Identification of circulating prostate cancer cells: a challenge to the clinical implementation of molecular biology (review)

Abstract

Conventional diagnosis of prostate cancer does not appear to be sensitive enough to differentiate pre-operatively between organ-confined and extracapsular disease. New technologies, arising from the field of molecular biology, have been introduced to improve diagnosis and their implementation into the clinical practice is nowadays extensively explored. In 1992, focusing on prostate cancer, the application of the highly sensitive and specific reverse transcription-polymerase chain reaction (RT-PCR) technology which amplifies predefined mRNA species was introduced.
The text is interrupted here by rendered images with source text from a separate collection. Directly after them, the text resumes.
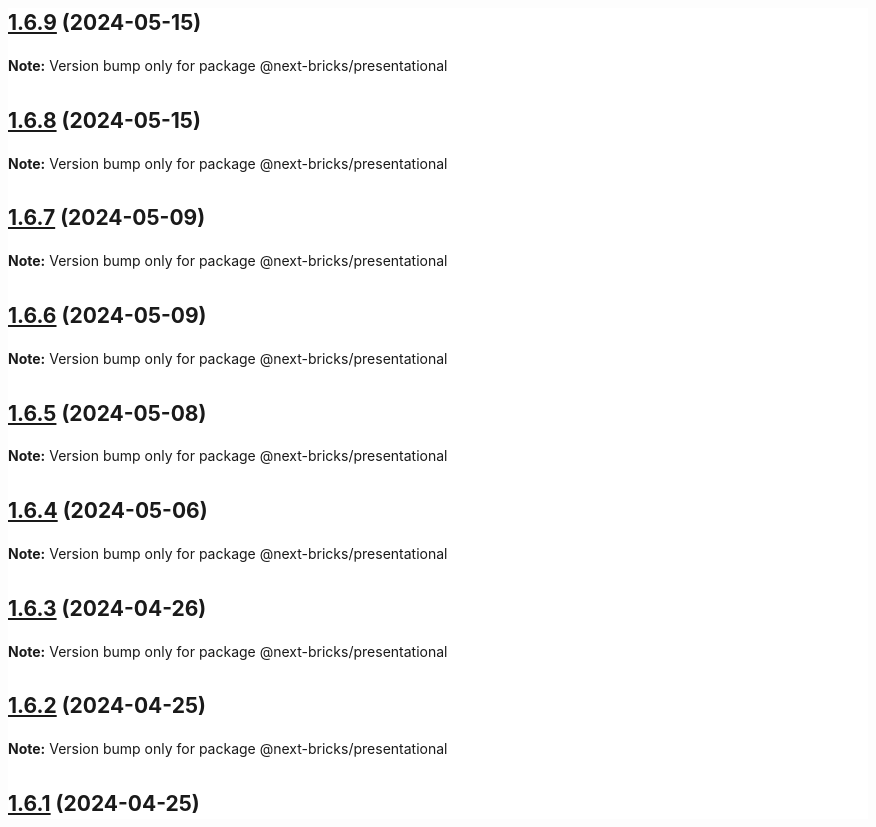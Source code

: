 ## [1.6.9](https://github.com/easyops-cn/next-bricks/compare/@next-bricks/presentational@1.6.8...@next-bricks/presentational@1.6.9) (2024-05-15)

**Note:** Version bump only for package @next-bricks/presentational

## [1.6.8](https://github.com/easyops-cn/next-bricks/compare/@next-bricks/presentational@1.6.7...@next-bricks/presentational@1.6.8) (2024-05-15)

**Note:** Version bump only for package @next-bricks/presentational

## [1.6.7](https://github.com/easyops-cn/next-bricks/compare/@next-bricks/presentational@1.6.6...@next-bricks/presentational@1.6.7) (2024-05-09)

**Note:** Version bump only for package @next-bricks/presentational

## [1.6.6](https://github.com/easyops-cn/next-bricks/compare/@next-bricks/presentational@1.6.5...@next-bricks/presentational@1.6.6) (2024-05-09)

**Note:** Version bump only for package @next-bricks/presentational

## [1.6.5](https://github.com/easyops-cn/next-bricks/compare/@next-bricks/presentational@1.6.4...@next-bricks/presentational@1.6.5) (2024-05-08)

**Note:** Version bump only for package @next-bricks/presentational

## [1.6.4](https://github.com/easyops-cn/next-bricks/compare/@next-bricks/presentational@1.6.3...@next-bricks/presentational@1.6.4) (2024-05-06)

**Note:** Version bump only for package @next-bricks/presentational

## [1.6.3](https://github.com/easyops-cn/next-bricks/compare/@next-bricks/presentational@1.6.2...@next-bricks/presentational@1.6.3) (2024-04-26)

**Note:** Version bump only for package @next-bricks/presentational

## [1.6.2](https://github.com/easyops-cn/next-bricks/compare/@next-bricks/presentational@1.6.1...@next-bricks/presentational@1.6.2) (2024-04-25)

**Note:** Version bump only for package @next-bricks/presentational

## [1.6.1](https://github.com/easyops-cn/next-bricks/compare/@next-bricks/presentational@1.6.0...@next-bricks/presentational@1.6.1) (2024-04-25)

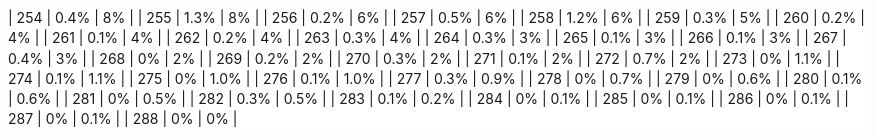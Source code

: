| 254 | 0.4% | 8% |
| 255 | 1.3% | 8% |
| 256 | 0.2% | 6% |
| 257 | 0.5% | 6% |
| 258 | 1.2% | 6% |
| 259 | 0.3% | 5% |
| 260 | 0.2% | 4% |
| 261 | 0.1% | 4% |
| 262 | 0.2% | 4% |
| 263 | 0.3% | 4% |
| 264 | 0.3% | 3% |
| 265 | 0.1% | 3% |
| 266 | 0.1% | 3% |
| 267 | 0.4% | 3% |
| 268 | 0% | 2% |
| 269 | 0.2% | 2% |
| 270 | 0.3% | 2% |
| 271 | 0.1% | 2% |
| 272 | 0.7% | 2% |
| 273 | 0% | 1.1% |
| 274 | 0.1% | 1.1% |
| 275 | 0% | 1.0% |
| 276 | 0.1% | 1.0% |
| 277 | 0.3% | 0.9% |
| 278 | 0% | 0.7% |
| 279 | 0% | 0.6% |
| 280 | 0.1% | 0.6% |
| 281 | 0% | 0.5% |
| 282 | 0.3% | 0.5% |
| 283 | 0.1% | 0.2% |
| 284 | 0% | 0.1% |
| 285 | 0% | 0.1% |
| 286 | 0% | 0.1% |
| 287 | 0% | 0.1% |
| 288 | 0% | 0% |
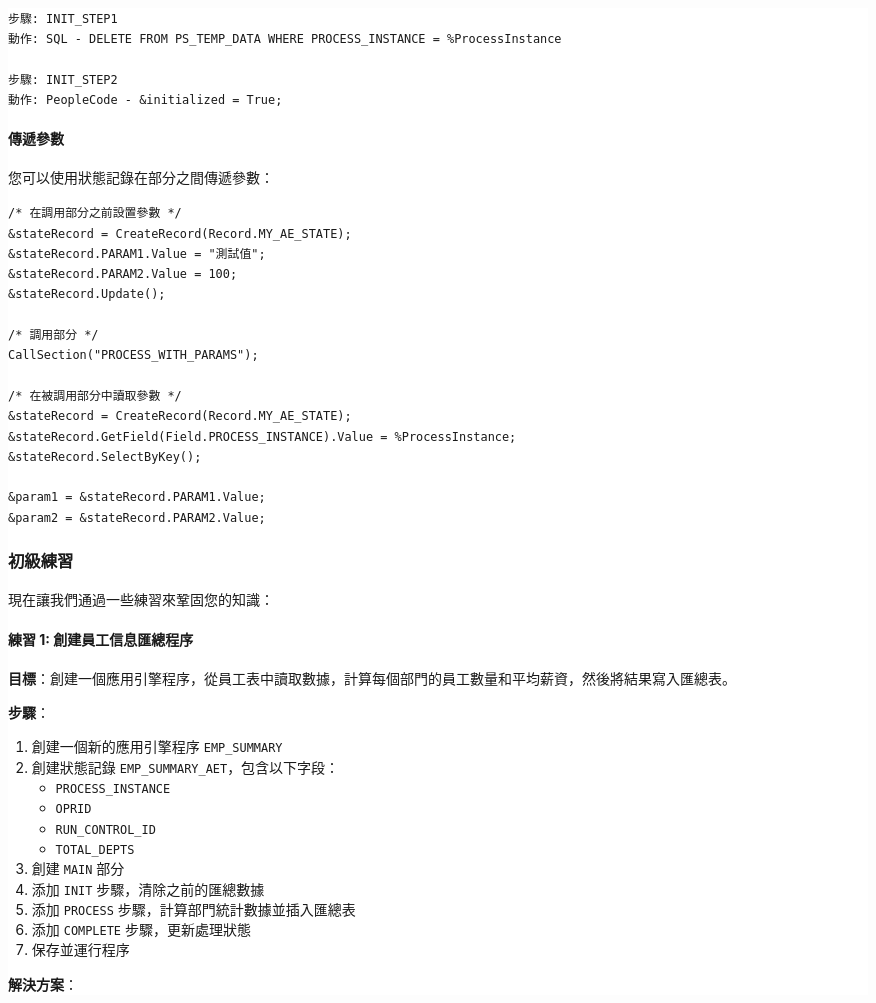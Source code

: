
 ```
步驟: INIT_STEP1
動作: SQL - DELETE FROM PS_TEMP_DATA WHERE PROCESS_INSTANCE = %ProcessInstance

步驟: INIT_STEP2
動作: PeopleCode - &initialized = True;
```

#### 傳遞參數

您可以使用狀態記錄在部分之間傳遞參數：

```peoplecode
/* 在調用部分之前設置參數 */
&stateRecord = CreateRecord(Record.MY_AE_STATE);
&stateRecord.PARAM1.Value = "測試值";
&stateRecord.PARAM2.Value = 100;
&stateRecord.Update();

/* 調用部分 */
CallSection("PROCESS_WITH_PARAMS");

/* 在被調用部分中讀取參數 */
&stateRecord = CreateRecord(Record.MY_AE_STATE);
&stateRecord.GetField(Field.PROCESS_INSTANCE).Value = %ProcessInstance;
&stateRecord.SelectByKey();

&param1 = &stateRecord.PARAM1.Value;
&param2 = &stateRecord.PARAM2.Value;
```

### 初級練習

現在讓我們通過一些練習來鞏固您的知識：

#### 練習 1: 創建員工信息匯總程序

**目標**：創建一個應用引擎程序，從員工表中讀取數據，計算每個部門的員工數量和平均薪資，然後將結果寫入匯總表。

**步驟**：

1. 創建一個新的應用引擎程序 `EMP_SUMMARY`
2. 創建狀態記錄 `EMP_SUMMARY_AET`，包含以下字段：
   - `PROCESS_INSTANCE`
   - `OPRID`
   - `RUN_CONTROL_ID`
   - `TOTAL_DEPTS`
3. 創建 `MAIN` 部分
4. 添加 `INIT` 步驟，清除之前的匯總數據
5. 添加 `PROCESS` 步驟，計算部門統計數據並插入匯總表
6. 添加 `COMPLETE` 步驟，更新處理狀態
7. 保存並運行程序

**解決方案**：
Assuming haematogenous prostate tissue-specific mRNA species to be representative for the presence of circulating prostate cancer cells, an impressive series of clinical studies, for the greater part addressing mRNA encoding for prostate-specific antigen (PSA), were performed to improve pre-operative staging (molecular staging) and prognosis of prostate cancer, and to study iatrogenic cell dissemination. In this review we summarize the efforts, concentrating on the RT-PCR methodology, to identify extracapsular prostate cancer cells in easy accessible body fluids. The substantial amount of available biological and clinical data allow an in depth illustration of the advantages, disadvantages and clinical future of this technology. The intrinsic limitations of the technology, technical as well as biological, will be addressed since these may well explain the controversies associated with its general acceptance in the clinical practice. Together with considerable improvements of the methodology to be expected in the near future, new avenues for the detection of disseminated prostate cancer cells will be subject of discussion.